Mostly, people waited and watched. But privately, partisans on both sides agreed that the charges - that Clinton conducted a sexual affair with a 24-year-old former White House aide and then encouraged her to deny the relationship to lawyers in the Paula Jones sexual harassment suit - were potentially far more serious than anything the president has faced.

Clinton has repeatedly demonstrated his political resilience, starting early in 1992 when he was confronted by charges that he carried on a long-running affair with Gennifer Flowers and that he had evaded the draft during the Vietnam War. At a time when many Washington politicians, even Democrats, said his candidacy was dead, the former Arkansas governor fought back to win his party’s nomination and eventually the White House.

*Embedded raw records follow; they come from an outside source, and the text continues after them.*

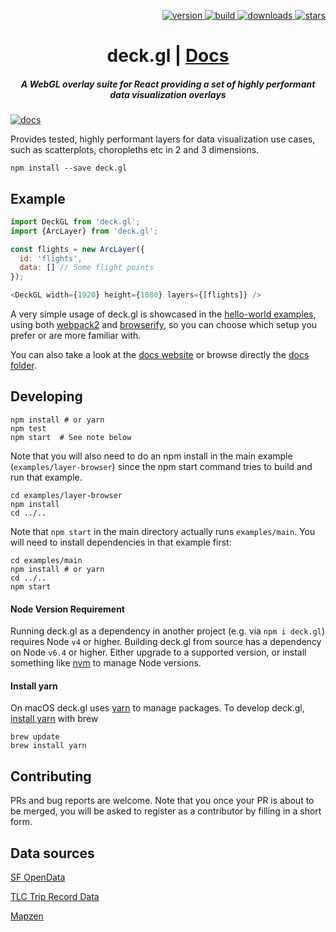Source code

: <p align="right">
  <a href="https://npmjs.org/package/deck.gl">
    <img src="https://img.shields.io/npm/v/deck.gl.svg?style=flat-square" alt="version" />
  </a>
  <a href="https://travis-ci.org/uber/deck.gl">
    <img src="https://img.shields.io/travis/uber/deck.gl/master.svg?style=flat-square" alt="build" />
  </a>
  <a href="https://npmjs.org/package/deck.gl">
    <img src="https://img.shields.io/npm/dm/deck.gl.svg?style=flat-square" alt="downloads" />
  </a>
  <a href="http://starveller.sigsev.io/uber/deck.gl">
    <img src="http://starveller.sigsev.io/api/repos/uber/deck.gl/badge" alt="stars" />
  </a>
</p>

<h1 align="center">deck.gl | <a href="https://uber.github.io/deck.gl">Docs</a></h1>

<h5 align="center">A WebGL overlay suite for React providing a set of highly performant data visualization overlays</h5>

[![docs](http://i.imgur.com/mvfvgf0.jpg)](https://uber.github.io/deck.gl)

Provides tested, highly performant layers for data visualization
use cases, such as scatterplots, choropleths etc in 2 and 3 dimensions.

    npm install --save deck.gl

## Example

```javascript
import DeckGL from 'deck.gl';
import {ArcLayer} from 'deck.gl';

const flights = new ArcLayer({
  id: 'flights',
  data: [] // Some flight points
});

<DeckGL width={1920} height={1080} layers={[flights]} />
```

A very simple usage of deck.gl is showcased in the [hello-world examples](./examples),
using both [webpack2](./examples/hello-world-webpack2) and
[browserify](./examples/hello-world-browserify),
so you can choose which setup you prefer or are more familiar with.

You can also take a look at the [docs website](https://uber.github.io/deck.gl)
or browse directly the [docs folder](./docs).

## Developing

    npm install # or yarn
    npm test
    npm start  # See note below

Note that you will also need to do an npm install in the main example (`examples/layer-browser`)
since the npm start command tries to build and run that example.

    cd examples/layer-browser
    npm install
    cd ../..

Note that `npm start` in the main directory actually runs `examples/main`.
You will need to install dependencies in that example first:

    cd examples/main
    npm install # or yarn
    cd ../..
    npm start


#### Node Version Requirement

Running deck.gl as a dependency in another project (e.g. via `npm i deck.gl`) requires Node `v4` or higher.
Building deck.gl from source has a dependency on Node `v6.4` or higher.
Either upgrade to a supported version, or install something like
[nvm](https://github.com/creationix/nvm) to manage Node versions.

#### Install yarn
On macOS deck.gl uses [yarn](https://www.npmjs.com/package/yarn) to manage packages.
To develop deck.gl, [install yarn](https://yarnpkg.com/en/docs/install) with brew
```
brew update
brew install yarn

```

## Contributing

PRs and bug reports are welcome. Note that you once your PR is
about to be merged, you will be asked to register as a contributor
by filling in a short form.

## Data sources

[SF OpenData](https://data.sfgov.org)

[TLC Trip Record Data](http://www.nyc.gov/html/tlc/html/about/trip_record_data.shtml)

[Mapzen](https://mapzen.com/)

He then promised “the most ethical administration in history,” only to see a succession of Cabinet officers indicted or investigated. An ongoing investigation into alleged campaign finance abuses has implicated other senior officials and raised questions about the integrity of the White House. Starr’s investigation has ranged through old land deals in Arkansas, the suicide of former assistant White House counsel Vince Foster and controversies over missing law firm billing records and mishandled FBI files, but so far has made no charge against the president or first lady Hillary Rodham Clinton.

The multiple controversies seemingly have had little impact on the president’s popularity. Saturday, Clinton gave a deposition in the Paula Jones case, making him the first president to testify as a defendant in a legal case.

Despite intense media coverage of the event, polls taken at the time show his job approval rating remained at its peak.

“It’s not that people don’t pay attention to these things,” said Democratic pollster Geoff Garin, one of the few consultants willing to speak for the record Wednesday. “People pay attention and are willing to hold their judgment in abeyance until the facts are in. While the public does not give the president a 100 percent vote of confidence in terms of his personal character, people have been skeptical about specific allegations about him and willing to sort of separate public behavior from private behavior.”

But Democratic allies of the president worried privately that aspects of the new allegations heightened the danger for Clinton. First is that the allegations involve conduct as president, rather than before Clinton was elected. Second is the fact that the sexual misconduct involves a young woman, Monica Lewinsky, on the White House staff. And finally, charges that Clinton or his friend, lawyer Vernon Jordan, may have urged Lewinsky to deny the relationship, if true, represent illegal acts.

But Starr and his investigators could also face difficult days.

Stephen Hess, a Brookings Institution analyst who has often been critical of the president, said Starr had no apparent business stepping into the middle of the new allegations and that there was an ongoing legal case that should deal with it. “It’s starting to strike me that there really are people who are trying to bring down the president,” Hess said.